Engage everyone in the plan: Should we do one very long drive today and get to the beach or spend two shorter days in the car and stop along the way? Questions such as these posed to our six year old travelers allowed them to feel a part of the decision-making and be active participants in the journey.
Rise early: For us, getting an early start to the day was essential. Departing by 5am on our driving days enabled us to make the most of daylight hours while the kids slept through the first several hours of the trip. Getting an early, early start to the day was also wise as it gave us more time to deal with the unexpected: road conditions, police stops, frolicking baboons, detours, and getting lost a time or two.
Sing often and reinstate those old car games: Music was a part of each of our days. Given the holiday season, Christmas tunes were at the top of our list, as were Shona songs. Additionally, We asked our children to prepare a holiday concert for us. Each child chose a favorite song, taught it to the others, and developed choreography as needed. Tried and true car games also worked to engage us for hours. What better time to play I Spy than on road trip in Africa?
Nourishment: Who could know how much kids can eat during the course of a single drive? We kept a cooler fully stocked at all times, so that we wouldn’t have to engage in time consuming sit down meals. However, roadside vendors did fill the inquisitive palate from time to time. Roasted cashews, piri piri chicken and fresh mangos were exquisite local fare readily available through a rolled down window.
Get out of the car: Make time for tree climbing or other out of car experiences. Sanity is much more easily maintained when recognizing that children and adults need to move. Planned and unplanned stops to walk on the beach or take dip in the ocean reenergized even our most weary travelers.
Declare Moviepalooza: Vacation is the perfect time to loosen house rules a bit. In our home, TV and movies are permitted only on Friday and Saturday nights. Allowing our children to enjoy some movie time worked well for our longest travel days. Yes, they were missing some of the scenery for a few hours, but everyone can benefit from with a break from all the newness that surrounds us during a trip.
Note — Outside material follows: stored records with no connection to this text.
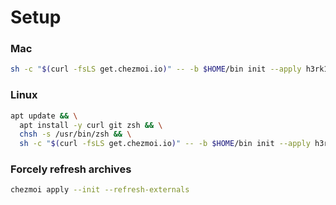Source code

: # Setup

### Mac

```bash
sh -c "$(curl -fsLS get.chezmoi.io)" -- -b $HOME/bin init --apply h3rk12
```

### Linux

```bash
apt update && \
  apt install -y curl git zsh && \
  chsh -s /usr/bin/zsh && \
  sh -c "$(curl -fsLS get.chezmoi.io)" -- -b $HOME/bin init --apply h3rk12
```

### Forcely refresh archives

```bash
chezmoi apply --init --refresh-externals
```
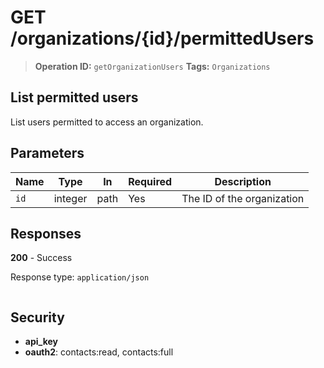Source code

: # GET /organizations/{id}/permittedUsers

> **Operation ID:** `getOrganizationUsers`
> **Tags:** `Organizations`

## List permitted users

List users permitted to access an organization.

## Parameters

| Name | Type | In | Required | Description |
|------|------|-------|----------|-------------|
| `id` | integer | path | Yes | The ID of the organization |

## Responses

**200** - Success

Response type: `application/json`

```

```


## Security

- **api_key**
- **oauth2**: contacts:read, contacts:full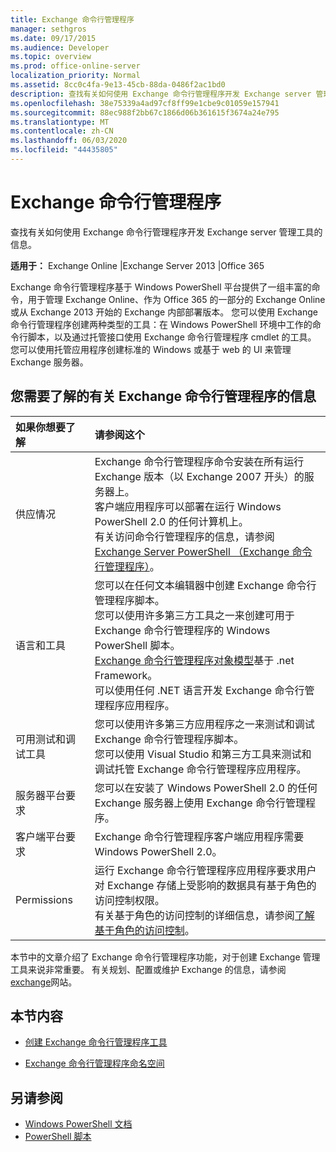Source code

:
 ```yaml
---
title: Exchange 命令行管理程序
manager: sethgros
ms.date: 09/17/2015
ms.audience: Developer
ms.topic: overview
ms.prod: office-online-server
localization_priority: Normal
ms.assetid: 8cc0c4fa-9e13-45cb-88da-0486f2ac1bd0
description: 查找有关如何使用 Exchange 命令行管理程序开发 Exchange server 管理工具的信息。
ms.openlocfilehash: 38e75339a4ad97cf8ff99e1cbe9c01059e157941
ms.sourcegitcommit: 88ec988f2bb67c1866d06b361615f3674a24e795
ms.translationtype: MT
ms.contentlocale: zh-CN
ms.lasthandoff: 06/03/2020
ms.locfileid: "44435805"
---
```

# <a name="exchange-management-shell"></a>Exchange 命令行管理程序

查找有关如何使用 Exchange 命令行管理程序开发 Exchange server 管理工具的信息。
  
**适用于：** Exchange Online |Exchange Server 2013 |Office 365
  
Exchange 命令行管理程序基于 Windows PowerShell 平台提供了一组丰富的命令，用于管理 Exchange Online、作为 Office 365 的一部分的 Exchange Online 或从 Exchange 2013 开始的 Exchange 内部部署版本。 您可以使用 Exchange 命令行管理程序创建两种类型的工具：在 Windows PowerShell 环境中工作的命令行脚本，以及通过托管接口使用 Exchange 命令行管理程序 cmdlet 的工具。 您可以使用托管应用程序创建标准的 Windows 或基于 web 的 UI 来管理 Exchange 服务器。 
  
## <a name="what-you-need-to-know-about-the-exchange-management-shell"></a>您需要了解的有关 Exchange 命令行管理程序的信息

|如果你想要了解|请参阅这个|
|:-----|:-----|
|供应情况  <br/> |Exchange 命令行管理程序命令安装在所有运行 Exchange 版本（以 Exchange 2007 开头）的服务器上。<br/>客户端应用程序可以部署在运行 Windows PowerShell 2.0 的任何计算机上。<br/> 有关访问命令行管理程序的信息，请参阅[Exchange Server PowerShell （Exchange 命令行管理程序）](https://docs.microsoft.com/powershell/exchange/exchange-server/exchange-management-shell?view=exchange-ps)。  <br/> |
|语言和工具  <br/> |您可以在任何文本编辑器中创建 Exchange 命令行管理程序脚本。<br/>您可以使用许多第三方工具之一来创建可用于 Exchange 命令行管理程序的 Windows PowerShell 脚本。  <br/> [Exchange 命令行管理程序对象模型](exchange-management-shell-namespaces.md)基于 .net Framework。<br/>可以使用任何 .NET 语言开发 Exchange 命令行管理程序应用程序。  <br/> |
|可用测试和调试工具  <br/> |您可以使用许多第三方应用程序之一来测试和调试 Exchange 命令行管理程序脚本。  <br/> 您可以使用 Visual Studio 和第三方工具来测试和调试托管 Exchange 命令行管理程序应用程序。  <br/> |
|服务器平台要求  <br/> |您可以在安装了 Windows PowerShell 2.0 的任何 Exchange 服务器上使用 Exchange 命令行管理程序。  <br/> |
|客户端平台要求  <br/> |Exchange 命令行管理程序客户端应用程序需要 Windows PowerShell 2.0。  <br/> |
|Permissions  <br/> |运行 Exchange 命令行管理程序应用程序要求用户对 Exchange 存储上受影响的数据具有基于角色的访问控制权限。<br/>有关基于角色的访问控制的详细信息，请参阅[了解基于角色的访问控制](https://technet.microsoft.com/library/dd298183.aspx)。  <br/> |
   
本节中的文章介绍了 Exchange 命令行管理程序功能，对于创建 Exchange 管理工具来说非常重要。 有关规划、配置或维护 Exchange 的信息，请参阅[exchange](https://docs.microsoft.com/exchange/)网站。
  
## <a name="in-this-section"></a>本节内容

- [创建 Exchange 命令行管理程序工具](create-exchange-management-shell-tools.md)
    
- [Exchange 命令行管理程序命名空间](exchange-management-shell-namespaces.md)
    
## <a name="see-also"></a>另请参阅
  
- [Windows PowerShell 文档](https://docs.microsoft.com/powershell/scripting/getting-started/getting-started-with-windows-powershell?view=powershell-6)
- [PowerShell 脚本](https://docs.microsoft.com/powershell/scripting/powershell-scripting?view=powershell-6)
    

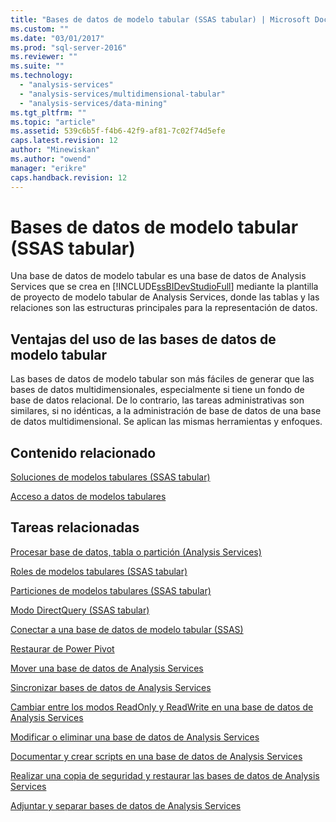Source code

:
 ```yaml
---
title: "Bases de datos de modelo tabular (SSAS tabular) | Microsoft Docs"
ms.custom: ""
ms.date: "03/01/2017"
ms.prod: "sql-server-2016"
ms.reviewer: ""
ms.suite: ""
ms.technology: 
  - "analysis-services"
  - "analysis-services/multidimensional-tabular"
  - "analysis-services/data-mining"
ms.tgt_pltfrm: ""
ms.topic: "article"
ms.assetid: 539c6b5f-f4b6-42f9-af81-7c02f74d5efe
caps.latest.revision: 12
author: "Minewiskan"
ms.author: "owend"
manager: "erikre"
caps.handback.revision: 12
---
```

# Bases de datos de modelo tabular (SSAS tabular)
  Una base de datos de modelo tabular es una base de datos de Analysis Services que se crea en [!INCLUDE[ssBIDevStudioFull](../../includes/ssbidevstudiofull-md.md)] mediante la plantilla de proyecto de modelo tabular de Analysis Services, donde las tablas y las relaciones son las estructuras principales para la representación de datos.  
  
## Ventajas del uso de las bases de datos de modelo tabular  
 Las bases de datos de modelo tabular son más fáciles de generar que las bases de datos multidimensionales, especialmente si tiene un fondo de base de datos relacional. De lo contrario, las tareas administrativas son similares, si no idénticas, a la administración de base de datos de una base de datos multidimensional. Se aplican las mismas herramientas y enfoques.  
  
## Contenido relacionado  
 [Soluciones de modelos tabulares &#40;SSAS tabular&#41;](../../analysis-services/tabular-models/tabular-model-solutions-ssas-tabular.md)  
  
 [Acceso a datos de modelos tabulares](../../analysis-services/tabular-models/tabular-model-data-access.md)  
  
## Tareas relacionadas  
 [Procesar base de datos, tabla o partición &#40;Analysis Services&#41;](../../analysis-services/tabular-models/process-database-table-or-partition-analysis-services.md)  
  
 [Roles de modelos tabulares &#40;SSAS tabular&#41;](../../analysis-services/tabular-models/tabular-model-roles-ssas-tabular.md)  
  
 [Particiones de modelos tabulares &#40;SSAS tabular&#41;](../../analysis-services/tabular-models/tabular-model-partitions-ssas-tabular.md)  
  
 [Modo DirectQuery &#40;SSAS tabular&#41;](../../analysis-services/tabular-models/directquery-mode-ssas-tabular.md)  
  
 [Conectar a una base de datos de modelo tabular &#40;SSAS&#41;](../../analysis-services/tabular-models/connect-to-a-tabular-model-database-ssas.md)  
  
 [Restaurar de Power Pivot](../../analysis-services/tabular-models/restore-from-power-pivot.md)  
  
 [Mover una base de datos de Analysis Services](../../analysis-services/multidimensional-models/move-an-analysis-services-database.md)  
  
 [Sincronizar bases de datos de Analysis Services](../../analysis-services/multidimensional-models/synchronize-analysis-services-databases.md)  
  
 [Cambiar entre los modos ReadOnly y ReadWrite en una base de datos de Analysis Services](../../analysis-services/multidimensional-models/switch-an-analysis-services-database-between-readonly-and-readwrite-modes.md)  
  
 [Modificar o eliminar una base de datos de Analysis Services](../../analysis-services/multidimensional-models/modify-or-delete-an-analysis-services-database.md)  
  
 [Documentar y crear scripts en una base de datos de Analysis Services](../../analysis-services/multidimensional-models/document-and-script-an-analysis-services-database.md)  
  
 [Realizar una copia de seguridad y restaurar las bases de datos de Analysis Services](../../analysis-services/multidimensional-models/backup-and-restore-of-analysis-services-databases.md)  
  
 [Adjuntar y separar bases de datos de Analysis Services](../../analysis-services/multidimensional-models/attach-and-detach-analysis-services-databases.md)  
  
  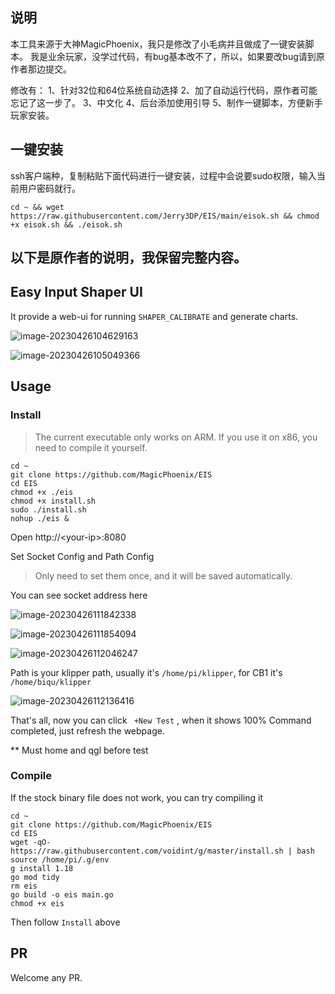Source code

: ## 说明
本工具来源于大神MagicPhoenix，我只是修改了小毛病并且做成了一键安装脚本。
我是业余玩家，没学过代码，有bug基本改不了，所以，如果要改bug请到原作者那边提交。

修改有：
1、针对32位和64位系统自动选择
2、加了自动运行代码，原作者可能忘记了这一步了。
3、中文化
4、后台添加使用引导
5、制作一键脚本，方便新手玩家安装。

## 一键安装
ssh客户端种，复制粘贴下面代码进行一键安装，过程中会说要sudo权限，输入当前用户密码就行。
```shell
cd ~ && wget https://raw.githubusercontent.com/Jerry3DP/EIS/main/eisok.sh && chmod +x eisok.sh && ./eisok.sh
```


## 以下是原作者的说明，我保留完整内容。

## Easy Input Shaper UI

It provide a web-ui for running `SHAPER_CALIBRATE` and generate charts.

![image-20230426104629163](https://img.mpx.wiki/i/2023/04/26/6448908838c9c.webp)

![image-20230426105049366](https://img.mpx.wiki/i/2023/04/26/6448918c644f5.webp)



## Usage 

### Install 

> The current executable only works on ARM. If you use it on x86, you need to compile it yourself.

```shell
cd ~
git clone https://github.com/MagicPhoenix/EIS
cd EIS
chmod +x ./eis
chmod +x install.sh
sudo ./install.sh  
nohup ./eis &
```

Open http://\<your-ip\>:8080

Set Socket Config and Path Config

> Only need to set them once, and it will be saved automatically.

You can see socket address here

![image-20230426111842338](https://img.mpx.wiki/i/2023/04/26/64489814881e9.webp) 

![image-20230426111854094](https://img.mpx.wiki/i/2023/04/26/6448981fb07cf.webp)

![image-20230426112046247](https://img.mpx.wiki/i/2023/04/26/64489890f037c.webp)

Path is your klipper path, usually it's `/home/pi/klipper`, for CB1 it's `/home/biqu/klipper`

![image-20230426112136416](https://img.mpx.wiki/i/2023/04/26/644898c2c4d69.webp)

That's all, now you can click ` +New Test` , when it shows 100% Command completed, just refresh the webpage.

** Must home and qgl before test 



### Compile

If the stock binary file does not work, you can try compiling it

```shell
cd ~
git clone https://github.com/MagicPhoenix/EIS
cd EIS
wget -qO- https://raw.githubusercontent.com/voidint/g/master/install.sh | bash
source /home/pi/.g/env
g install 1.18
go mod tidy 
rm eis
go build -o eis main.go 
chmod +x eis

```

Then follow `Install` above 

## PR

Welcome any PR.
Once again, knowing how you enjoy traveling and planning with those that you know and trust is essential. We included the kids as much as we could and let them know what was happening all along the way. They knew it could take 1 hour or 6 hours at the border and that we would all do the best we could to make it fun and easy. We also let them know that as soon as we got to a pool or the beach, no matter the time or weather, it was swim time. Believe me there were hiccups – unexpected police stops, room mix ups, a dead motor on a boat that had just whisked us ten miles out to sea – but, we survived by focusing on the best and laughing at the rest.